Bo Ross sat in his patrol vehicle, in the parking lot of the Ezee Stop in Yared. It was three a.m. and the store was closed. In fact, everything in the entire county was closed at this time of night. Still, someone had to be out on patrol and the midnight to eight a.m. shift fell to him and two other deputies. Prior to “the incident” Bo had been the chief of patrol, but afterward the Sheriff decided there was too much publicity and too many distractions for Bo to continue in that job and reassigned him as shift leader on the midnight shift.
“The incident” was the term the Sheriff used to describe the day Bo was almost killed. In all the movies the person shot suffered traumatic memory loss, but Bo remembered the incident about as clearly as anybody could. The Sheriff had saddled Bo with three of the least reliable deputies in the department for court security. In fact, the reason that he did not escort the Pahl brothers back to their holding cell personally was that Judge Isom called Bo back in chambers to voice his displeasure. By the time Bo left the judge's chambers Boyd and Carr had already taken everyone out of the courthouse.
Bo followed as quickly as he could and found everyone lounging in the alley. He walked off the porch and started over to the prisoners, while he told Carr to clear all the civilians out of the alley. He had just started walking over to get the Pahls moving toward the door to the Sheriff's Department when there were a series of loud noises and the Pahl brothers were both thrown backward into the building behind them. More shots followed and the civilians scattered. The two other deputies took cover behind the propane tank that provided fuel to heat the courthouse.
Bo turned and ran back to the courthouse door. It was the only way out of the alley that could be reached without letting the guy with the firearm have a clear shot. He had just gotten his key in the door when a sledgehammer hit him in the back - several times. He was slammed forward into the door and fell off the side of the porch behind bins in which trash and recyclable materials were kept. At first he was just stunned. Through a haze, he heard more gunfire and then there was a huge explosion which he felt more than he heard.
This time he was knocked out. When he came back around all of the plastic bins were on top of him and he was covered in trash. He dug out from under them and found himself in Hell. A huge how was blown into the side of the Sheriff's Office and there were flames everywhere. Everywhere he looked in the alley he saw a man with multiple bullet wounds or serious burns. He grabbed the first person he came to, one of the Pahls' attorneys, and started hauling him back to the safety of the courthouse. When they got up on the porch Bo's keys were missing. He looked around but they were nowhere to be seen, so he just started going back and grabbing other men and laying them on the porch in front of the door.

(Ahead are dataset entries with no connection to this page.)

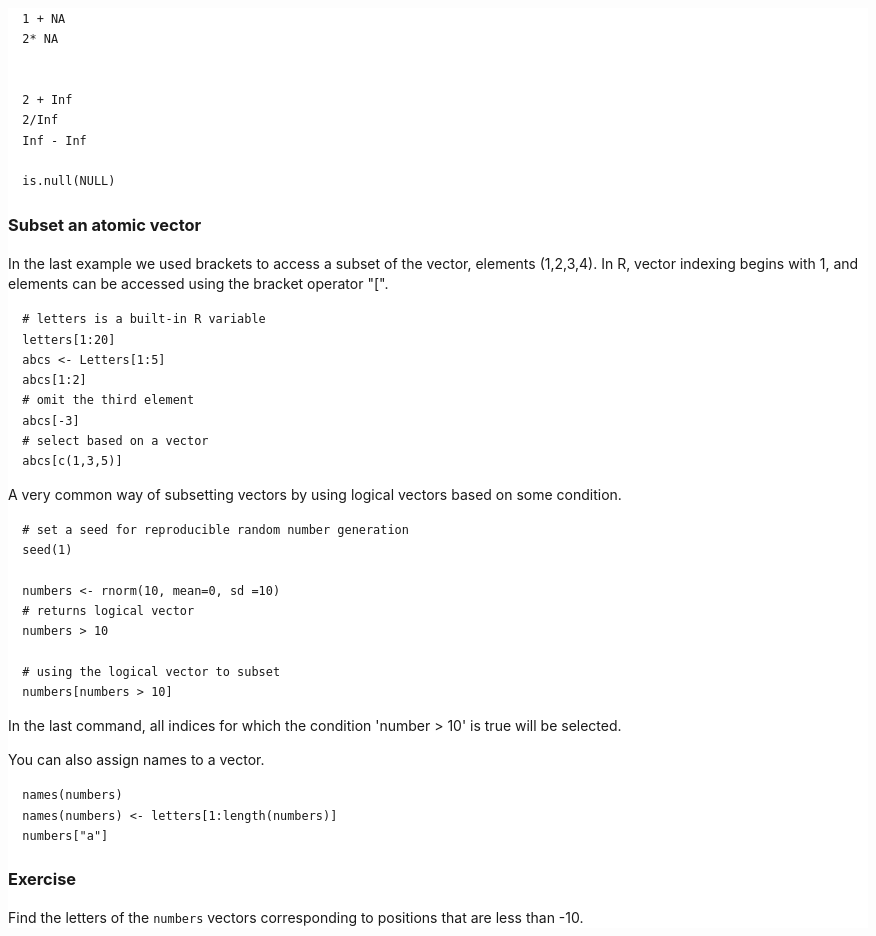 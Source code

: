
```
  1 + NA 
  2* NA


  2 + Inf
  2/Inf 
  Inf - Inf

  is.null(NULL)

```

### Subset an atomic vector

In the last example we used brackets to access a subset of the vector, elements (1,2,3,4). In R, vector indexing begins with 1, and elements can be accessed using the bracket operator "[". 


```
  # letters is a built-in R variable
  letters[1:20]
  abcs <- Letters[1:5]
  abcs[1:2]
  # omit the third element
  abcs[-3]
  # select based on a vector
  abcs[c(1,3,5)]

```
A very common way of subsetting vectors by using logical vectors based on some condition. 

```
  # set a seed for reproducible random number generation
  seed(1)

  numbers <- rnorm(10, mean=0, sd =10)
  # returns logical vector
  numbers > 10

  # using the logical vector to subset
  numbers[numbers > 10]
```
In the last command, all indices for which the condition 'number > 10' is true will be selected.

You can also assign names to a vector.
```
  names(numbers)
  names(numbers) <- letters[1:length(numbers)]
  numbers["a"]
```

### Exercise 

Find the letters of the `numbers` vectors corresponding to positions that are less than -10.  
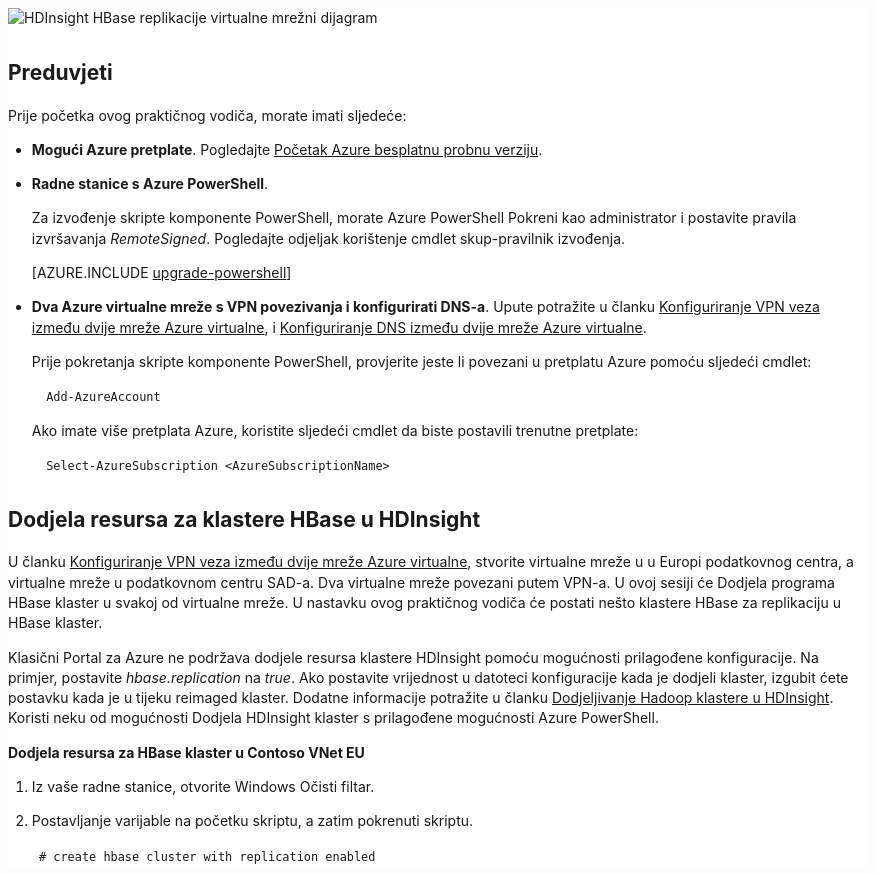 ![HDInsight HBase replikacije virtualne mrežni dijagram][img-vnet-diagram]

## <a id="prerequisites"></a>Preduvjeti

Prije početka ovog praktičnog vodiča, morate imati sljedeće:

- **Mogući Azure pretplate**. Pogledajte [Početak Azure besplatnu probnu verziju](https://azure.microsoft.com/documentation/videos/get-azure-free-trial-for-testing-hadoop-in-hdinsight/).

- **Radne stanice s Azure PowerShell**.

    Za izvođenje skripte komponente PowerShell, morate Azure PowerShell Pokreni kao administrator i postavite pravila izvršavanja *RemoteSigned*. Pogledajte odjeljak korištenje cmdlet skup-pravilnik izvođenja.
    
    [AZURE.INCLUDE [upgrade-powershell](../../includes/hdinsight-use-latest-powershell.md)]

- **Dva Azure virtualne mreže s VPN povezivanja i konfigurirati DNS-a**.  Upute potražite u članku [Konfiguriranje VPN veza između dvije mreže Azure virtualne][hdinsight-hbase-replication-vnet], i [Konfiguriranje DNS između dvije mreže Azure virtualne][hdinsight-hbase-replication-dns].


    Prije pokretanja skripte komponente PowerShell, provjerite jeste li povezani u pretplatu Azure pomoću sljedeći cmdlet:

        Add-AzureAccount

    Ako imate više pretplata Azure, koristite sljedeći cmdlet da biste postavili trenutne pretplate:

        Select-AzureSubscription <AzureSubscriptionName>



## <a name="provision-hbase-clusters-in-hdinsight"></a>Dodjela resursa za klastere HBase u HDInsight

U članku [Konfiguriranje VPN veza između dvije mreže Azure virtualne][hdinsight-hbase-replication-vnet], stvorite virtualne mreže u u Europi podatkovnog centra, a virtualne mreže u podatkovnom centru SAD-a. Dva virtualne mreže povezani putem VPN-a. U ovoj sesiji će Dodjela programa HBase klaster u svakoj od virtualne mreže. U nastavku ovog praktičnog vodiča će postati nešto klastere HBase za replikaciju u HBase klaster.

Klasični Portal za Azure ne podržava dodjele resursa klastere HDInsight pomoću mogućnosti prilagođene konfiguracije. Na primjer, postavite *hbase.replication* na *true*. Ako postavite vrijednost u datoteci konfiguracije kada je dodjeli klaster, izgubit ćete postavku kada je u tijeku reimaged klaster. Dodatne informacije potražite u članku [Dodjeljivanje Hadoop klastere u HDInsight][hdinsight-provision]. Koristi neku od mogućnosti Dodjela HDInsight klaster s prilagođene mogućnosti Azure PowerShell.


**Dodjela resursa za HBase klaster u Contoso VNet EU** 

1. Iz vaše radne stanice, otvorite Windows Očisti filtar.
2. Postavljanje varijable na početku skriptu, a zatim pokrenuti skriptu.

        # create hbase cluster with replication enabled
        

[hdinsight-hbase-geo-replication-vnet]: hdinsight-hbase-geo-replication-configure-vnets.md
[hdinsight-hbase-geo-replication-dns]: ../hdinsight-hbase-geo-replication-configure-VNet.md
[img-vnet-diagram]: ./media/hdinsight-hbase-geo-replication/HDInsight.HBase.Replication.Network.diagram.png
[powershell-install]: powershell-install-configure.md
[hdinsight-hbase-get-started]: hdinsight-hbase-tutorial-get-started.md
[hdinsight-manage-portal]: hdinsight-administer-use-management-portal.md
[hdinsight-provision]: hdinsight-provision-clusters.md
[hdinsight-hbase-replication-vnet]: hdinsight-hbase-geo-replication-configure-vnets.md
[hdinsight-hbase-replication-dns]: hdinsight-hbase-geo-replication-configure-dns.md
[hdinsight-hbase-twitter-sentiment]: hdinsight-hbase-analyze-twitter-sentiment.md
[hdinsight-sensor-data]: hdinsight-storm-sensor-data-analysis.md
[hdinsight-hbase-overview]: hdinsight-hbase-overview.md
[hdinsight-hbase-provision-vnet]: hdinsight-hbase-provision-vnet.md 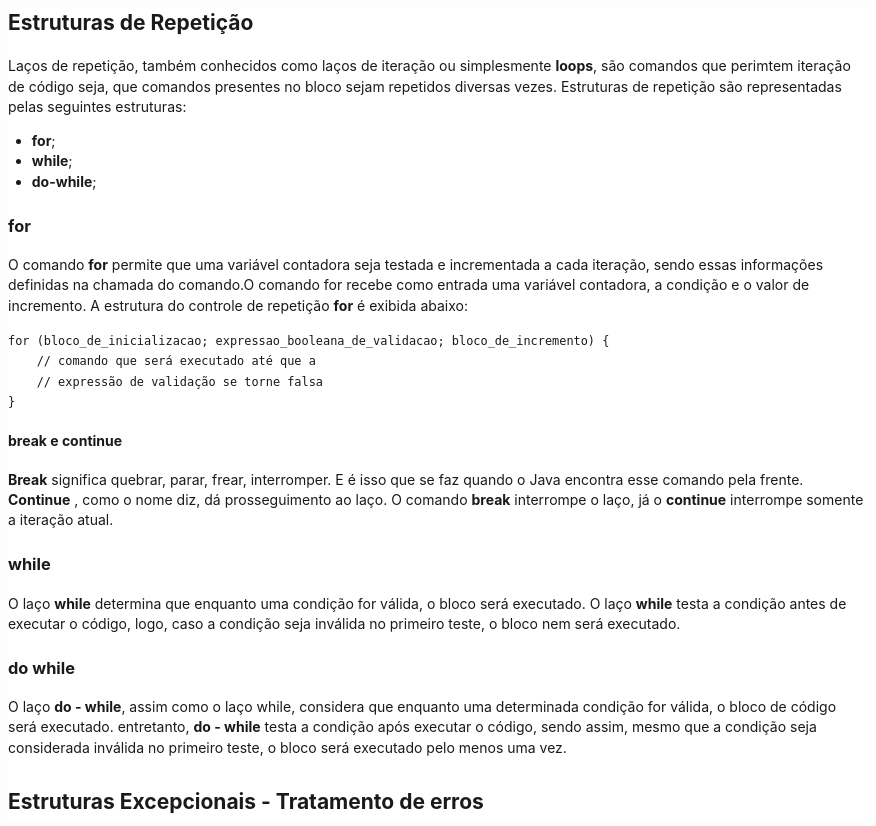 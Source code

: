 

## Estruturas de Repetição

Laços de repetição, também conhecidos como laços de iteração ou simplesmente **loops**, são comandos que perimtem iteração 
de código seja, que comandos presentes no bloco sejam repetidos diversas vezes.
Estruturas de repetição são representadas pelas seguintes estruturas:
- **for**;
- **while**;
- **do-while**;


### for


O comando **for** permite que uma variável contadora seja testada e incrementada a cada iteração, sendo essas informações
definidas na chamada do comando.O comando for recebe como entrada uma variável contadora, a condição e o valor de incremento.
A estrutura do controle de repetição **for** é exibida abaixo:
```
for (bloco_de_inicializacao; expressao_booleana_de_validacao; bloco_de_incremento) {
	// comando que será executado até que a
	// expressão de validação se torne falsa
}
```

#### break e continue

**Break** significa quebrar, parar, frear, interromper. E é isso que se faz quando o Java encontra esse comando pela frente. **Continue**
, como o nome diz, dá prosseguimento ao laço. O comando **break** interrompe o laço, já o **continue** interrompe somente
a iteração atual.


### while

O laço **while** determina que enquanto uma condição for válida, o bloco será executado. O laço **while** testa a condição antes de
executar o código, logo, caso a condição seja inválida no primeiro teste, o bloco nem será executado.


### do while

O laço **do - while**, assim como o laço while, considera que enquanto uma determinada condição
for válida, o bloco de código será executado. entretanto, **do - while** testa a condição após executar o código, sendo
assim, mesmo que a condição seja considerada inválida no primeiro teste, o bloco
será executado pelo menos uma vez.


## Estruturas Excepcionais - Tratamento de erros
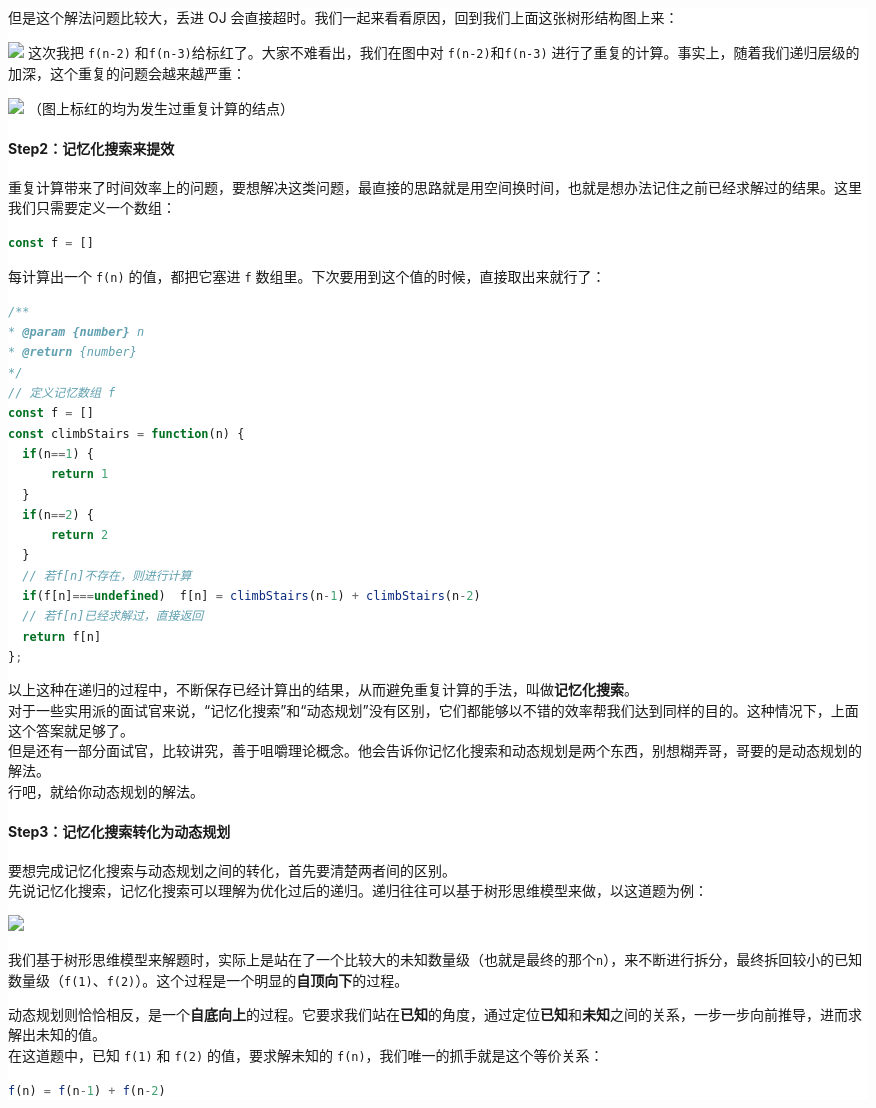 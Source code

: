 但是这个解法问题比较大，丢进 OJ 会直接超时。我们一起来看看原因，回到我们上面这张树形结构图上来：

![](https://p1-jj.byteimg.com/tos-cn-i-t2oaga2asx/gold-user-assets/2020/6/14/172b199e151d2d3d~tplv-t2oaga2asx-image.image) 这次我把 `f(n-2)` 和`f(n-3)`给标红了。大家不难看出，我们在图中对 `f(n-2)`和`f(n-3)` 进行了重复的计算。事实上，随着我们递归层级的加深，这个重复的问题会越来越严重：

![](https://p1-jj.byteimg.com/tos-cn-i-t2oaga2asx/gold-user-assets/2020/7/28/1739430a97f10d22~tplv-t2oaga2asx-image.image) （图上标红的均为发生过重复计算的结点）

#### Step2：记忆化搜索来提效

重复计算带来了时间效率上的问题，要想解决这类问题，最直接的思路就是用空间换时间，也就是想办法记住之前已经求解过的结果。这里我们只需要定义一个数组：

```javascript
const f = []
```

每计算出一个 `f(n)` 的值，都把它塞进 `f` 数组里。下次要用到这个值的时候，直接取出来就行了：

```javascript
/**
* @param {number} n
* @return {number}
*/
// 定义记忆数组 f
const f = []
const climbStairs = function(n) {
  if(n==1) {
      return 1
  }
  if(n==2) {
      return 2
  }
  // 若f[n]不存在，则进行计算
  if(f[n]===undefined)  f[n] = climbStairs(n-1) + climbStairs(n-2)
  // 若f[n]已经求解过，直接返回
  return f[n]
};
```

以上这种在递归的过程中，不断保存已经计算出的结果，从而避免重复计算的手法，叫做**记忆化搜索**。  
对于一些实用派的面试官来说，“记忆化搜索”和“动态规划”没有区别，它们都能够以不错的效率帮我们达到同样的目的。这种情况下，上面这个答案就足够了。  
但是还有一部分面试官，比较讲究，善于咀嚼理论概念。他会告诉你记忆化搜索和动态规划是两个东西，别想糊弄哥，哥要的是动态规划的解法。  
行吧，就给你动态规划的解法。

#### Step3：记忆化搜索转化为动态规划

要想完成记忆化搜索与动态规划之间的转化，首先要清楚两者间的区别。  
先说记忆化搜索，记忆化搜索可以理解为优化过后的递归。递归往往可以基于树形思维模型来做，以这道题为例：

![](https://p1-jj.byteimg.com/tos-cn-i-t2oaga2asx/gold-user-assets/2020/6/14/172b1a30d36d9320~tplv-t2oaga2asx-image.image)

我们基于树形思维模型来解题时，实际上是站在了一个比较大的未知数量级（也就是最终的那个`n`），来不断进行拆分，最终拆回较小的已知数量级（`f(1)`、`f(2)`）。这个过程是一个明显的**自顶向下**的过程。

动态规划则恰恰相反，是一个**自底向上**的过程。它要求我们站在**已知**的角度，通过定位**已知**和**未知**之间的关系，一步一步向前推导，进而求解出未知的值。  
在这道题中，已知 `f(1)` 和 `f(2)` 的值，要求解未知的 `f(n)`，我们唯一的抓手就是这个等价关系：

```javascript
f(n) = f(n-1) + f(n-2)
```
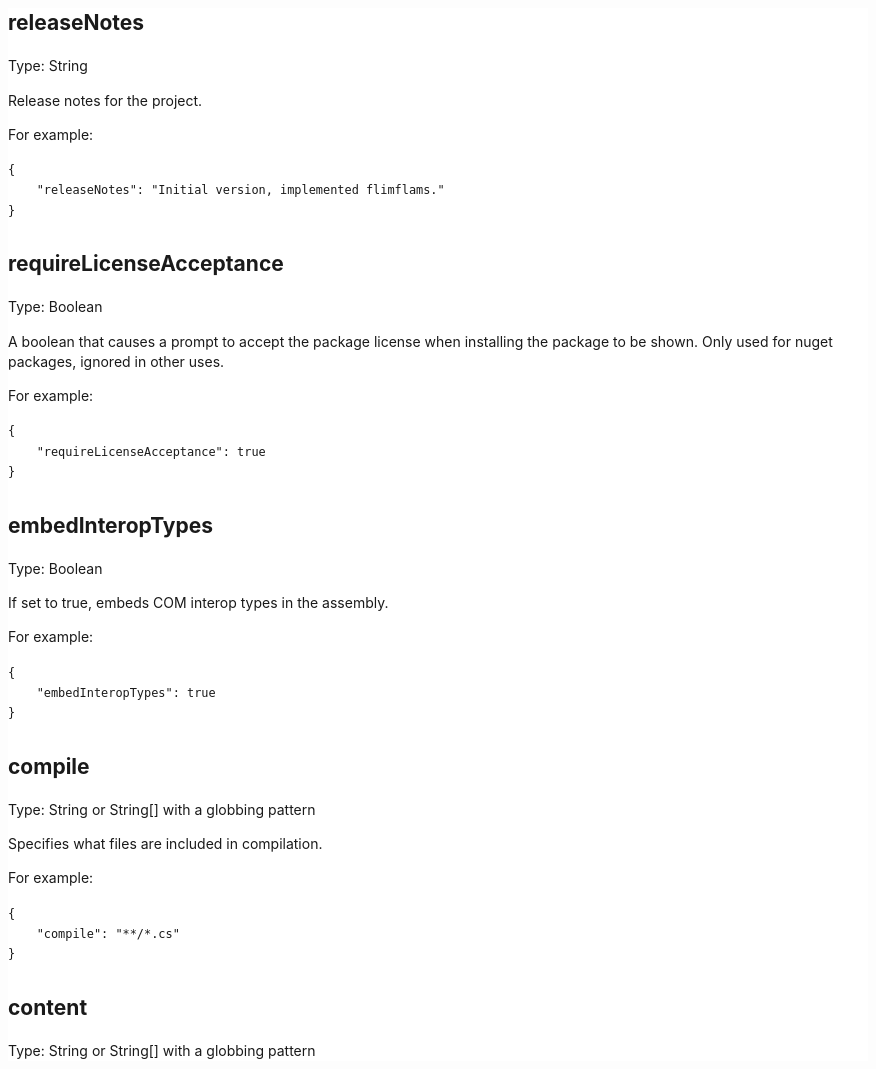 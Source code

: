 <a name="releaseNotes"></a>
## releaseNotes
Type: String

Release notes for the project.

For example:

    {
        "releaseNotes": "Initial version, implemented flimflams."
    }

<a name="requireLicenseAcceptance"></a>
## requireLicenseAcceptance
Type: Boolean

A boolean that causes a prompt to accept the package license when installing the package to be shown. Only used for nuget packages, ignored in other uses.

For example:

    {
        "requireLicenseAcceptance": true
    }

<a name="embedInteropTypes"></a>
## embedInteropTypes
Type: Boolean

If set to true, embeds COM interop types in the assembly. 

For example:

    {
        "embedInteropTypes": true
    }

<a name="compile"></a>
## compile
Type: String or String[] with a globbing pattern

Specifies what files are included in compilation.

For example:

    {
        "compile": "**/*.cs"
    }

<a name="content"></a>
## content
Type: String or String[] with a globbing pattern

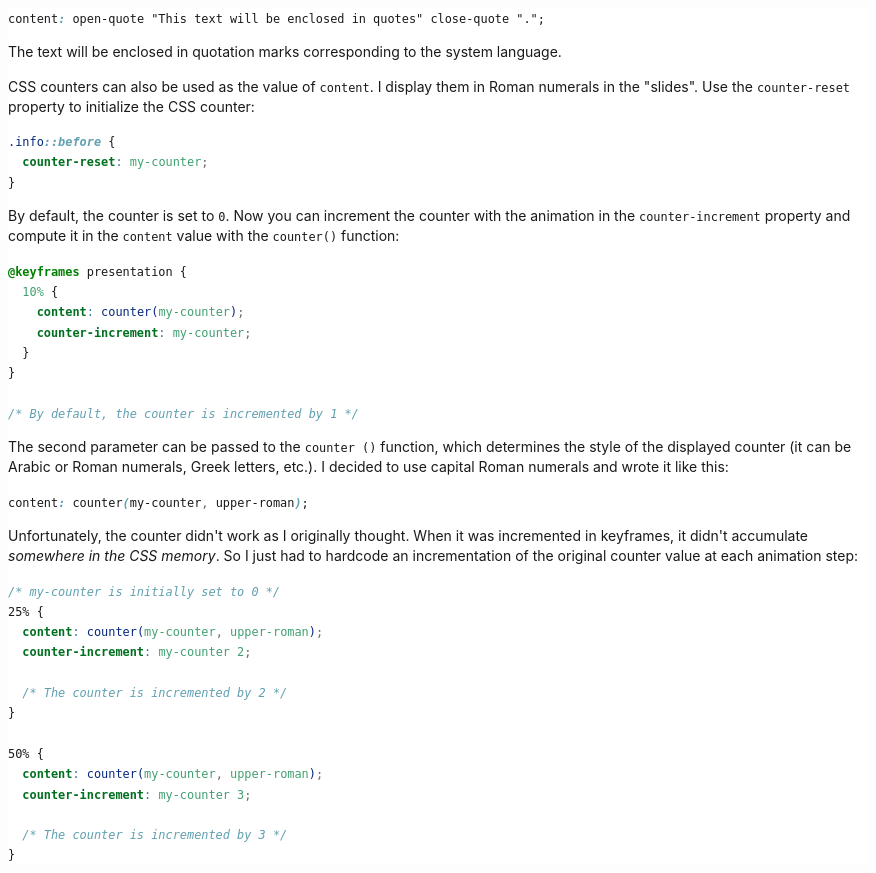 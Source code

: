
 ```css
content: open-quote "This text will be enclosed in quotes" close-quote ".";
```

The text will be enclosed in quotation marks corresponding to the system language.

CSS counters can also be used as the value of `content`. I display them in Roman numerals in the "slides". Use the `counter-reset` property to initialize the CSS counter:

```css
.info::before {
  counter-reset: my-counter;
}
```

By default, the counter is set to `0`. Now you can increment the counter with the animation in the `counter-increment` property and compute it in the `content` value with the `counter()` function:

```css
@keyframes presentation {
  10% {
    content: counter(my-counter);
    counter-increment: my-counter;
  }
}

/* By default, the counter is incremented by 1 */
```

The second parameter can be passed to the `counter ()` function, which determines the style of the displayed counter (it can be Arabic or Roman numerals, Greek letters, etc.). I decided to use capital Roman numerals and wrote it like this:

```css
content: counter(my-counter, upper-roman);
```

Unfortunately, the counter didn't work as I originally thought. When it was incremented in keyframes, it didn't accumulate *somewhere in the CSS memory*. So I just had to hardcode an incrementation of the original counter value at each animation step:

```css
/* my-counter is initially set to 0 */
25% {
  content: counter(my-counter, upper-roman);
  counter-increment: my-counter 2;

  /* The counter is incremented by 2 */
}

50% {
  content: counter(my-counter, upper-roman);
  counter-increment: my-counter 3;

  /* The counter is incremented by 3 */
}
```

When he had all the casualties around the door, he started banging on the it and yelling for Sergeant Qualls. He didn't know how long it took, but eventually Judge Fleming opened the door and Bo started moving all the casualties inside. A couple of Mount View police officers arrived, but the fire had gotten too intense for them to come down the alley to help. After he got the wounded inside, he started perform first aid as best he could although he doubted any of it had actually helped except for the tourniquet he put on Attorney Lasley's arm.
When the judge touched Bo's arm he realized that the gunfire and explosion had made him almost deaf. Judge Fleming was yelling something Bo could barely hear as though he were at the end of a long tunnel filled with a ringing silence. After a couple seconds, Bo shook his head, told the judge to call for help, and told him to get Qualls to check to see if anyone else needed help. Then he went back to trying to render some sort of first aid.
The Paramedics took a long time to arrive and they pulled Bo off, gave him a quick once over, and sent him off to side, out of the way. He sort of collapsed once he sat down in a corner with nothing to do and the next thing he really remembered was being helped onto a gurney so the medics could transport him to the hospital.
Now the FBI and State Police were saying that the whole thing was a plot to kill him by five of his fellow deputies. Worse, Brad Dollerby, the local Commonwealth Attorney, had decided that he was going to prosecute everyone involved in the incident himself. Even worse, the Sheriff was circling the wagons and seemed to be taking steps to marginalize the people he did not trust in the department. And, clearly Bo now fell into the untrustworthy category.
It did not sit well with Bo that someone had shot him and he was getting blamed. It did not sit well at all.